After months of study and spending $60,000 in researching its options, Black & Decker Company purchased and installed a made-to-order machine tool for fabricating parts for small appliances this morning. The machine cost $286,000. This afternoon, Square D Company offered a similar machine tool that will do exactly the same work, but costs only $176,000 and could be installed in less than two hours. There will be no differences in either revenues or operating costs between the machines. The only annual cash flow difference will be the income tax savings due to the depreciation tax shield.
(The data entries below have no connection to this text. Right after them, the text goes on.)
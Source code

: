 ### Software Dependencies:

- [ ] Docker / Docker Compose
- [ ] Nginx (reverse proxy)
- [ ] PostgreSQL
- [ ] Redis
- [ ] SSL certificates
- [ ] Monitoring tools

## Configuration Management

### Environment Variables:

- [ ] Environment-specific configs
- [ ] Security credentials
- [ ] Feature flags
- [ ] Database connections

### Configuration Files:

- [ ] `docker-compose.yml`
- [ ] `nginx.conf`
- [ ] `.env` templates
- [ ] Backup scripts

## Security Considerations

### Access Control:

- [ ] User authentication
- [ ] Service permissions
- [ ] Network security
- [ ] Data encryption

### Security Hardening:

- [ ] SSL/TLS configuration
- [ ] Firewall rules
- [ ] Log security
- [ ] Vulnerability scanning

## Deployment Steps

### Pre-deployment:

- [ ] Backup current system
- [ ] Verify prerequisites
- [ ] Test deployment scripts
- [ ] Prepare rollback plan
Both machines will last for six years (don’t worry about the few hours that have elapsed). Black & Decker would depreciate either machine on a straight-line basis to a $15,000 salvage value for income tax purposes. However, each machine is expected to be worth $20,000 at the end of its useful life year. The relevant income tax rate is 40%, and Black & Decker earns sufficient income from its other operations so that it can utilize any annual operating losses or losses on disposal of equipment.

The after-tax discount rate, also known as the hurdle rate or MARR, is 16%.

Required:

Using after-tax cash flow analysis, determine the minimum resale value of the “old” machine tool (“old” because it was purchased this morning) that would justify Black & Decker’s purchase of the Square D machine tool at this time.

Hint: If Black & Decker could sell the “old” machine for $1,000,000 and buy the Square D machine, they would do it in a heartbeat. On the other hand, if they could sell the “old’ machine for only $1, they would not do it. Clearly, there is a selling price between $1 and $1,000,000 where it makes sense to sell the “old” machine -- find that value. If they sell the “old” machine, there will be income tax consequences at the time of the sale (time zero).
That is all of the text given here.